(Stored data)
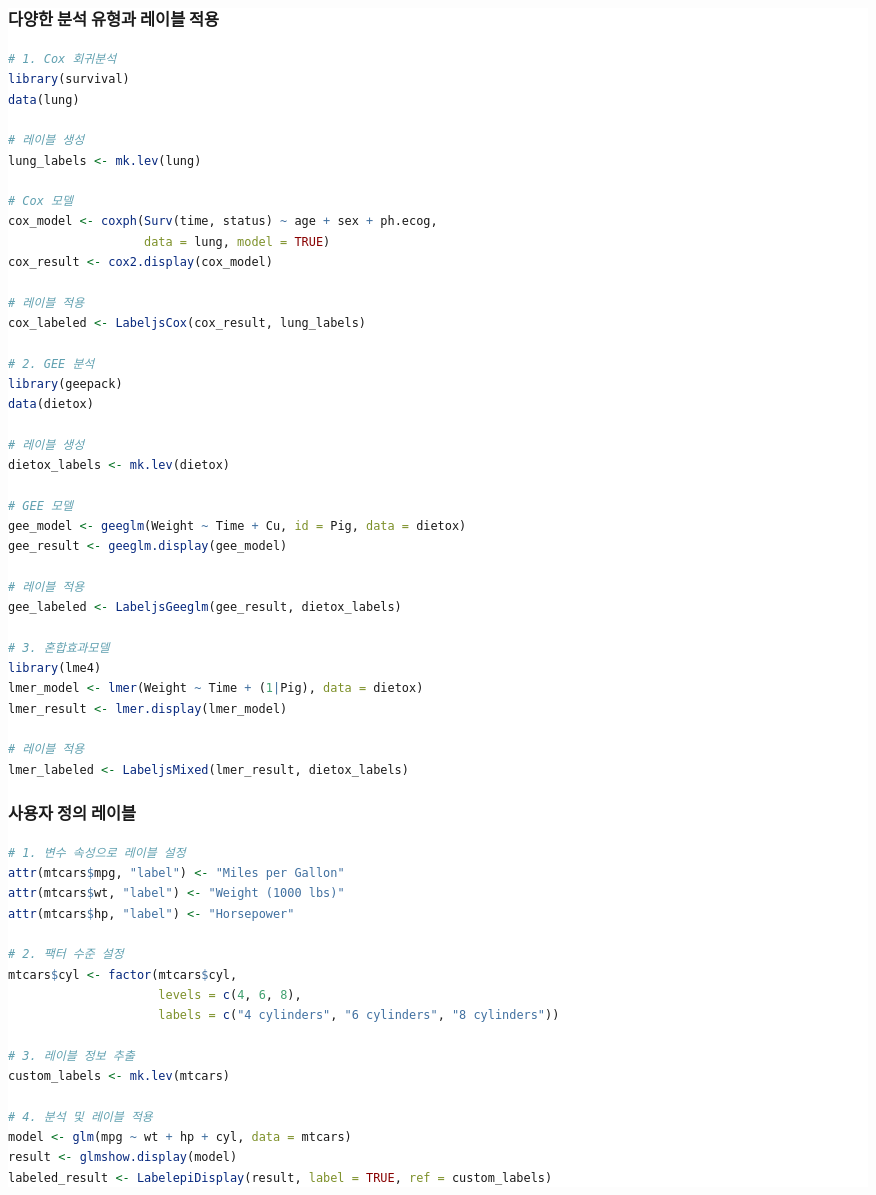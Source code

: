 ### 다양한 분석 유형과 레이블 적용

```r
# 1. Cox 회귀분석
library(survival)
data(lung)

# 레이블 생성
lung_labels <- mk.lev(lung)

# Cox 모델
cox_model <- coxph(Surv(time, status) ~ age + sex + ph.ecog, 
                   data = lung, model = TRUE)
cox_result <- cox2.display(cox_model)

# 레이블 적용
cox_labeled <- LabeljsCox(cox_result, lung_labels)

# 2. GEE 분석
library(geepack)
data(dietox)

# 레이블 생성
dietox_labels <- mk.lev(dietox)

# GEE 모델
gee_model <- geeglm(Weight ~ Time + Cu, id = Pig, data = dietox)
gee_result <- geeglm.display(gee_model)

# 레이블 적용
gee_labeled <- LabeljsGeeglm(gee_result, dietox_labels)

# 3. 혼합효과모델
library(lme4)
lmer_model <- lmer(Weight ~ Time + (1|Pig), data = dietox)
lmer_result <- lmer.display(lmer_model)

# 레이블 적용
lmer_labeled <- LabeljsMixed(lmer_result, dietox_labels)
```

### 사용자 정의 레이블

```r
# 1. 변수 속성으로 레이블 설정
attr(mtcars$mpg, "label") <- "Miles per Gallon"
attr(mtcars$wt, "label") <- "Weight (1000 lbs)"
attr(mtcars$hp, "label") <- "Horsepower"

# 2. 팩터 수준 설정
mtcars$cyl <- factor(mtcars$cyl, 
                     levels = c(4, 6, 8),
                     labels = c("4 cylinders", "6 cylinders", "8 cylinders"))

# 3. 레이블 정보 추출
custom_labels <- mk.lev(mtcars)

# 4. 분석 및 레이블 적용
model <- glm(mpg ~ wt + hp + cyl, data = mtcars)
result <- glmshow.display(model)
labeled_result <- LabelepiDisplay(result, label = TRUE, ref = custom_labels)
```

> _Your instructions_:
Leave every picture out, and transcribe the data above exactly as it reads.

> _Response_:
Source code

: ### 다양한 분석 유형과 레이블 적용

```r
# 1. Cox 회귀분석
library(survival)
data(lung)

# 레이블 생성
lung_labels <- mk.lev(lung)

# Cox 모델
cox_model <- coxph(Surv(time, status) ~ age + sex + ph.ecog, 
                   data = lung, model = TRUE)
cox_result <- cox2.display(cox_model)

# 레이블 적용
cox_labeled <- LabeljsCox(cox_result, lung_labels)

# 2. GEE 분석
library(geepack)
data(dietox)

# 레이블 생성
dietox_labels <- mk.lev(dietox)

# GEE 모델
gee_model <- geeglm(Weight ~ Time + Cu, id = Pig, data = dietox)
gee_result <- geeglm.display(gee_model)

# 레이블 적용
gee_labeled <- LabeljsGeeglm(gee_result, dietox_labels)

# 3. 혼합효과모델
library(lme4)
lmer_model <- lmer(Weight ~ Time + (1|Pig), data = dietox)
lmer_result <- lmer.display(lmer_model)

# 레이블 적용
lmer_labeled <- LabeljsMixed(lmer_result, dietox_labels)
```

### 사용자 정의 레이블

```r
# 1. 변수 속성으로 레이블 설정
attr(mtcars$mpg, "label") <- "Miles per Gallon"
attr(mtcars$wt, "label") <- "Weight (1000 lbs)"
attr(mtcars$hp, "label") <- "Horsepower"

# 2. 팩터 수준 설정
mtcars$cyl <- factor(mtcars$cyl, 
                     levels = c(4, 6, 8),
                     labels = c("4 cylinders", "6 cylinders", "8 cylinders"))

# 3. 레이블 정보 추출
custom_labels <- mk.lev(mtcars)

# 4. 분석 및 레이블 적용
model <- glm(mpg ~ wt + hp + cyl, data = mtcars)
result <- glmshow.display(model)
labeled_result <- LabelepiDisplay(result, label = TRUE, ref = custom_labels)
```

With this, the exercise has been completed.